All entries should be output exactly as they stand.

PROVIDED DATA -
:::::
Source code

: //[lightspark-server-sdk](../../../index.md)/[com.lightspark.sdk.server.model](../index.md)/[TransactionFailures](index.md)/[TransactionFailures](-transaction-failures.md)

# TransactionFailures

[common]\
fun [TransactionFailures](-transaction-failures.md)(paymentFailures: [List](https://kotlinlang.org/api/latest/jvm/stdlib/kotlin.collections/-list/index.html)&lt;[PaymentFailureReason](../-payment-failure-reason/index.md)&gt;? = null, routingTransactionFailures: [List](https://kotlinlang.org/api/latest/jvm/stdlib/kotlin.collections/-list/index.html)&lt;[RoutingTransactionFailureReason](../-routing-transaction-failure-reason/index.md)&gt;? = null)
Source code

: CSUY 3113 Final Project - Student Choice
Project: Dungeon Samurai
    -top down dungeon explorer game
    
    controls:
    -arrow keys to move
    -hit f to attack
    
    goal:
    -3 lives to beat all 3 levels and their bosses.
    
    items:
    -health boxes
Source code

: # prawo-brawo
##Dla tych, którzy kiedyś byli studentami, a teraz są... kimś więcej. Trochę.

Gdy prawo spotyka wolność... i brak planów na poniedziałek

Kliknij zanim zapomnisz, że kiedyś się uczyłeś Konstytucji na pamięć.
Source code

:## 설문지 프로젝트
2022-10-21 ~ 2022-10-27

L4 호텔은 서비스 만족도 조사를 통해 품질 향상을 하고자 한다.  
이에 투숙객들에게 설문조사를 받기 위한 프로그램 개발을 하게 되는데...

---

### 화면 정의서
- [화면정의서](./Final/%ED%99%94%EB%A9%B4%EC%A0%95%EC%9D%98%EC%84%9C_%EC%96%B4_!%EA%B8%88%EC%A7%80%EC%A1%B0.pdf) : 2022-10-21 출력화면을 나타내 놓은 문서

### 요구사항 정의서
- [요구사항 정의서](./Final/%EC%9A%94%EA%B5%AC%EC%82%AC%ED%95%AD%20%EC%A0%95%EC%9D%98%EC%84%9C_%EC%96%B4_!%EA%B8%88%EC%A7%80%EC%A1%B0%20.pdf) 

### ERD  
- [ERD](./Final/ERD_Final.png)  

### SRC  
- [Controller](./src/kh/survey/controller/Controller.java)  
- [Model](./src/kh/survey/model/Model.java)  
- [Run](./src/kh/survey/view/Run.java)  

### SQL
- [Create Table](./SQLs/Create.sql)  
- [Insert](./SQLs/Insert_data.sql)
:::::
TASK ANSWER -
Source code

: //[lightspark-server-sdk](../../../index.md)/[com.lightspark.sdk.server.model](../index.md)/[TransactionFailures](index.md)/[TransactionFailures](-transaction-failures.md)

# TransactionFailures

[common]\
fun [TransactionFailures](-transaction-failures.md)(paymentFailures: [List](https://kotlinlang.org/api/latest/jvm/stdlib/kotlin.collections/-list/index.html)&lt;[PaymentFailureReason](../-payment-failure-reason/index.md)&gt;? = null, routingTransactionFailures: [List](https://kotlinlang.org/api/latest/jvm/stdlib/kotlin.collections/-list/index.html)&lt;[RoutingTransactionFailureReason](../-routing-transaction-failure-reason/index.md)&gt;? = null)
Source code

: CSUY 3113 Final Project - Student Choice
Project: Dungeon Samurai
    -top down dungeon explorer game
    
    controls:
    -arrow keys to move
    -hit f to attack
    
    goal:
    -3 lives to beat all 3 levels and their bosses.
    
    items:
    -health boxes
Source code

: # prawo-brawo
##Dla tych, którzy kiedyś byli studentami, a teraz są... kimś więcej. Trochę.

Gdy prawo spotyka wolność... i brak planów na poniedziałek

Kliknij zanim zapomnisz, że kiedyś się uczyłeś Konstytucji na pamięć.
Source code

:## 설문지 프로젝트
2022-10-21 ~ 2022-10-27

L4 호텔은 서비스 만족도 조사를 통해 품질 향상을 하고자 한다.  
이에 투숙객들에게 설문조사를 받기 위한 프로그램 개발을 하게 되는데...

---

### 화면 정의서
- [화면정의서](./Final/%ED%99%94%EB%A9%B4%EC%A0%95%EC%9D%98%EC%84%9C_%EC%96%B4_!%EA%B8%88%EC%A7%80%EC%A1%B0.pdf) : 2022-10-21 출력화면을 나타내 놓은 문서

### 요구사항 정의서
- [요구사항 정의서](./Final/%EC%9A%94%EA%B5%AC%EC%82%AC%ED%95%AD%20%EC%A0%95%EC%9D%98%EC%84%9C_%EC%96%B4_!%EA%B8%88%EC%A7%80%EC%A1%B0%20.pdf) 

### ERD  
- [ERD](./Final/ERD_Final.png)  

### SRC  
- [Controller](./src/kh/survey/controller/Controller.java)  
- [Model](./src/kh/survey/model/Model.java)  
- [Run](./src/kh/survey/view/Run.java)  

### SQL
- [Create Table](./SQLs/Create.sql)  
- [Insert](./SQLs/Insert_data.sql)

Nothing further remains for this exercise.